_THE DATA_

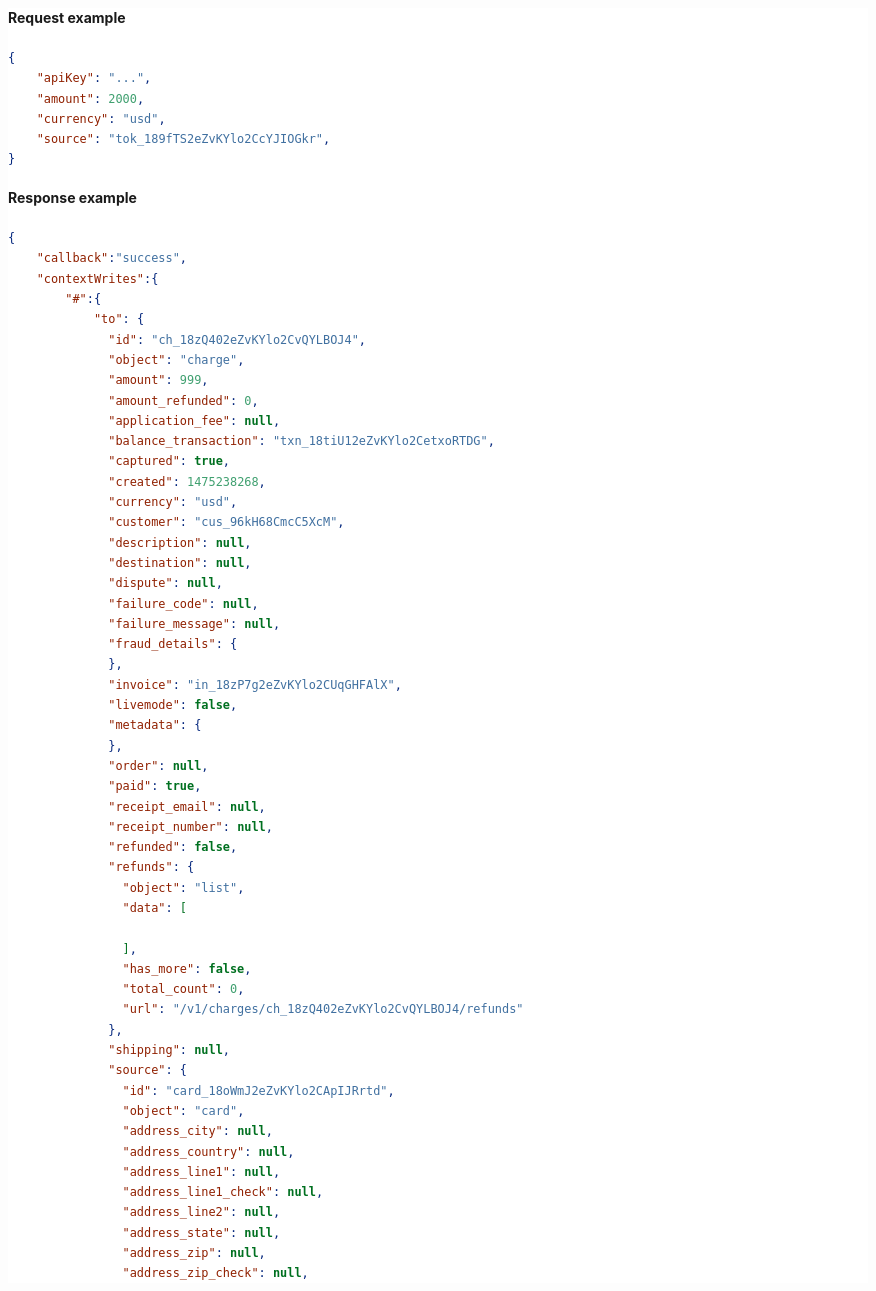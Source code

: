 #### Request example
```json
{	
	"apiKey": "...",
	"amount": 2000,
	"currency": "usd",
	"source": "tok_189fTS2eZvKYlo2CcYJIOGkr",
}
```
#### Response example
```json
{
	"callback":"success",
	"contextWrites":{
		"#":{
			"to": {
			  "id": "ch_18zQ402eZvKYlo2CvQYLBOJ4",
			  "object": "charge",
			  "amount": 999,
			  "amount_refunded": 0,
			  "application_fee": null,
			  "balance_transaction": "txn_18tiU12eZvKYlo2CetxoRTDG",
			  "captured": true,
			  "created": 1475238268,
			  "currency": "usd",
			  "customer": "cus_96kH68CmcC5XcM",
			  "description": null,
			  "destination": null,
			  "dispute": null,
			  "failure_code": null,
			  "failure_message": null,
			  "fraud_details": {
			  },
			  "invoice": "in_18zP7g2eZvKYlo2CUqGHFAlX",
			  "livemode": false,
			  "metadata": {
			  },
			  "order": null,
			  "paid": true,
			  "receipt_email": null,
			  "receipt_number": null,
			  "refunded": false,
			  "refunds": {
			    "object": "list",
			    "data": [

			    ],
			    "has_more": false,
			    "total_count": 0,
			    "url": "/v1/charges/ch_18zQ402eZvKYlo2CvQYLBOJ4/refunds"
			  },
			  "shipping": null,
			  "source": {
			    "id": "card_18oWmJ2eZvKYlo2CApIJRrtd",
			    "object": "card",
			    "address_city": null,
			    "address_country": null,
			    "address_line1": null,
			    "address_line1_check": null,
			    "address_line2": null,
			    "address_state": null,
			    "address_zip": null,
			    "address_zip_check": null,
```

_PROBLEM TO SOLVE_
Identify the lines of the data that contain the word "false". Copy each of them.

_RESPONSE AREA_
			  "livemode": false,
			  "refunded": false,
			    "has_more": false,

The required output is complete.